(Beginning of MATERIAL SUPPLIED)

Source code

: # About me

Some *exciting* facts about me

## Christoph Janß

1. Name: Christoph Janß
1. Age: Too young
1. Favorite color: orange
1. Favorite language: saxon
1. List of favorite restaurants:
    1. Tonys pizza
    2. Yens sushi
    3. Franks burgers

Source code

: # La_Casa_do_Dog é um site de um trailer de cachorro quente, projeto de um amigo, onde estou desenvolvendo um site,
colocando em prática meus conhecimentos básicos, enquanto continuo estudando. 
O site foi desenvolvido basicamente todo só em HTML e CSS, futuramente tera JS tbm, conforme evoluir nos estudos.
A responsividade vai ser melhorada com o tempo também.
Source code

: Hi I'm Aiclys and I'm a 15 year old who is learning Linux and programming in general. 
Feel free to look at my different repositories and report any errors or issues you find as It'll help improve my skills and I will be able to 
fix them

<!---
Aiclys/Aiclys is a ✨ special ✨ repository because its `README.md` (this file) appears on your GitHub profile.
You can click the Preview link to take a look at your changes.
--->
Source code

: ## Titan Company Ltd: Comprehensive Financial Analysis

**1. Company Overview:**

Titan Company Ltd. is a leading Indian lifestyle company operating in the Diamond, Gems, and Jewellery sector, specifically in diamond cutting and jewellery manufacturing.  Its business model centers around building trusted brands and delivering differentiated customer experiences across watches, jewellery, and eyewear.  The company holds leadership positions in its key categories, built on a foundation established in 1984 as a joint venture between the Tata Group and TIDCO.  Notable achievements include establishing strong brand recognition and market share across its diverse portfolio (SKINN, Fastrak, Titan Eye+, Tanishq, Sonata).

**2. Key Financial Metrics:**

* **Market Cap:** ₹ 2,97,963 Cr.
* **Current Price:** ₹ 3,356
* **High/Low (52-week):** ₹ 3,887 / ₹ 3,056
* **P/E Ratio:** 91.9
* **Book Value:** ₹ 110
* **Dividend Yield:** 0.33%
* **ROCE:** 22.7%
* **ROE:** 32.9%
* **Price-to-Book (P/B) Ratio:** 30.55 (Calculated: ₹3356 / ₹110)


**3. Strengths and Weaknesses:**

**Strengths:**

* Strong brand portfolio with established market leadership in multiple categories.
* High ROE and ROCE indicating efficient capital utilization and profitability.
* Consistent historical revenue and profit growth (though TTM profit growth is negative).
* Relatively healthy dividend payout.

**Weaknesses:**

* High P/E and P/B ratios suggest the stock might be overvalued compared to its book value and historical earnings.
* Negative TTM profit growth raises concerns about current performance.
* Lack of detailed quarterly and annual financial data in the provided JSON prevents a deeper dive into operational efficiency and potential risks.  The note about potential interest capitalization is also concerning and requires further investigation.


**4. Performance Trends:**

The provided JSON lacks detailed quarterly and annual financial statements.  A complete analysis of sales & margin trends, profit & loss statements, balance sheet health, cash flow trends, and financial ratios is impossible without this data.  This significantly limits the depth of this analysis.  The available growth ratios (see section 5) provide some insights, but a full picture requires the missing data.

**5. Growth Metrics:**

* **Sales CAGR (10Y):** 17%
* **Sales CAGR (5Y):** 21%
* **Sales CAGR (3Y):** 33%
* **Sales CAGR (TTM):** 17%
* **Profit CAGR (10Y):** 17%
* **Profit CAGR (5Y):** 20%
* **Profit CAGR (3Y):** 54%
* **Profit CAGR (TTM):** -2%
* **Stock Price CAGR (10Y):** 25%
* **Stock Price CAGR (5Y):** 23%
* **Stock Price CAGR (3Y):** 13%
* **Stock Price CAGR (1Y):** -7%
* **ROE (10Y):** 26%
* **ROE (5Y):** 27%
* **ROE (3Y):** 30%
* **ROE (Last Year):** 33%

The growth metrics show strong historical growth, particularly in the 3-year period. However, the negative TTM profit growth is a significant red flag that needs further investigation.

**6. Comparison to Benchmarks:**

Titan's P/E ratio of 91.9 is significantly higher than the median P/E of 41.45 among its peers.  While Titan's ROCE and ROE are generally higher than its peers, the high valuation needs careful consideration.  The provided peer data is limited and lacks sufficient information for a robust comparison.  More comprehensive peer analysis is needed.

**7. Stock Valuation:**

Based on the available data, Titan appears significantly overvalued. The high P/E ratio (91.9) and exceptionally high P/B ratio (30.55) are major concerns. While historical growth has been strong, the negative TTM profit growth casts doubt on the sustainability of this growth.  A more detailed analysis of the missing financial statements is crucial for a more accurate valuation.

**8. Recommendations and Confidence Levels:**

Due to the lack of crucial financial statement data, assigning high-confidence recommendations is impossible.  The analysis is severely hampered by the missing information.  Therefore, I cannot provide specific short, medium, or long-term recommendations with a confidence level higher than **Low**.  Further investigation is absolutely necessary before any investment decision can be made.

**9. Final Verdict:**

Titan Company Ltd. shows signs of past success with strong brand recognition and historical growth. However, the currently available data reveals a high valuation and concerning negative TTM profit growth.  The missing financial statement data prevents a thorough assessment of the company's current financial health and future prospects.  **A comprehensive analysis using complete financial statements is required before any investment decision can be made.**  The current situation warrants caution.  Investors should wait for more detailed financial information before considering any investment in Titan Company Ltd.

(End of MATERIAL SUPPLIED)

EXERCISE: In the records above, locate every line with the string "ratios" and copy it.

YOUR RESPONSE:
* High P/E and P/B ratios suggest the stock might be overvalued compared to its book value and historical earnings.
The provided JSON lacks detailed quarterly and annual financial statements.  A complete analysis of sales & margin trends, profit & loss statements, balance sheet health, cash flow trends, and financial ratios is impossible without this data.  This significantly limits the depth of this analysis.  The available growth ratios (see section 5) provide some insights, but a full picture requires the missing data.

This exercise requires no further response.